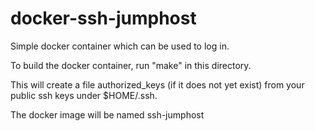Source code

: # docker-ssh-jumphost

Simple docker container which can be used to log in.

To build the docker container, run "make" in this directory.

This will create a file authorized_keys (if it does not yet exist) from your public ssh keys under $HOME/.ssh.

The docker image will be named ssh-jumphost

◇ ◇ ◇ ◇ ◇ ◇ ◇

- Problem description -
A verbatim copy of the data, pictures removed, is the expected result.

- Solution to this problem -
Source code

: # docker-ssh-jumphost

Simple docker container which can be used to log in.

To build the docker container, run "make" in this directory.

This will create a file authorized_keys (if it does not yet exist) from your public ssh keys under $HOME/.ssh.

The docker image will be named ssh-jumphost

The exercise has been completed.